> [INFORMATION]:
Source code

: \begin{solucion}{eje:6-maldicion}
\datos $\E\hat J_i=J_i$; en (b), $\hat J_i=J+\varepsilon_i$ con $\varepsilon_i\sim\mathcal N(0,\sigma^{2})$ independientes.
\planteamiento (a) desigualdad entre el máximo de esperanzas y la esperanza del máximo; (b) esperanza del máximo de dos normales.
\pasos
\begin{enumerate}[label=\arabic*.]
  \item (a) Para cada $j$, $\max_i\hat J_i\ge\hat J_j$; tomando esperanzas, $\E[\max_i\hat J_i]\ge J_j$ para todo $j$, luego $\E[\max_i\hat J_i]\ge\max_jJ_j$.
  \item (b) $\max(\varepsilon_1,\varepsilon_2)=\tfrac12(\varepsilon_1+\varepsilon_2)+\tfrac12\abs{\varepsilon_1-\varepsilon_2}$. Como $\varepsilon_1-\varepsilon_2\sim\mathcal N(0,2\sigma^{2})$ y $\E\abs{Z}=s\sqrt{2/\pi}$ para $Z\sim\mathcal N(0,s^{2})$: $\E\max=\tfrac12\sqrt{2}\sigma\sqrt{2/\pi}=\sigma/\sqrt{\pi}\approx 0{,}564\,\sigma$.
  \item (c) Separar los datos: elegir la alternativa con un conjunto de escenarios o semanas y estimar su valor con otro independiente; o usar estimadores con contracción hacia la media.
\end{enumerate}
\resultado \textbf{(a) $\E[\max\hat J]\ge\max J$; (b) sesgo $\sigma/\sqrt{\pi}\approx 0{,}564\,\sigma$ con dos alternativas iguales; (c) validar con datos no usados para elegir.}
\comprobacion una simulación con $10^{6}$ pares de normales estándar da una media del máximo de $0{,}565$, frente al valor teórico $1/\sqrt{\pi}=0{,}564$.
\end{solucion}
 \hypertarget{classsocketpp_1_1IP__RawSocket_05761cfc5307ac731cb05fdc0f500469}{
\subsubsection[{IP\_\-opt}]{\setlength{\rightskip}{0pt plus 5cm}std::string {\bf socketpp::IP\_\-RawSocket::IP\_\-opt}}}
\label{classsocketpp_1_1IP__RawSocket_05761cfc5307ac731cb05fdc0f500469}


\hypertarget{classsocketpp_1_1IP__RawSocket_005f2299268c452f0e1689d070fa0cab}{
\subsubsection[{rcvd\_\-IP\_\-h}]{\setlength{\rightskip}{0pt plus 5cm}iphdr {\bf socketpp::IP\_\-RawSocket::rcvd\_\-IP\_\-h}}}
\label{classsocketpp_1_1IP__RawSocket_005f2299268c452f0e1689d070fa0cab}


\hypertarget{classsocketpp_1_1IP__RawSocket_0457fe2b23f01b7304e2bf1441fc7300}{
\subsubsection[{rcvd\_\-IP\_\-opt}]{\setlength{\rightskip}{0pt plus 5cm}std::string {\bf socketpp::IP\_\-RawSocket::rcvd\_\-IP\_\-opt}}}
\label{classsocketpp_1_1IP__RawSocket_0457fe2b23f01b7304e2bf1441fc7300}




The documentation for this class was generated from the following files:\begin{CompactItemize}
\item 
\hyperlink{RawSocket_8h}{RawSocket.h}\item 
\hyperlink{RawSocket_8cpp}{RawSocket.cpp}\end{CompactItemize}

> [ACTION ITEM]:
Filter the listing for the word "begin" and copy every line that holds it.

> [THE ANSWER]:
: \begin{solucion}{eje:6-maldicion}
\begin{enumerate}[label=\arabic*.]
The documentation for this class was generated from the following files:\begin{CompactItemize}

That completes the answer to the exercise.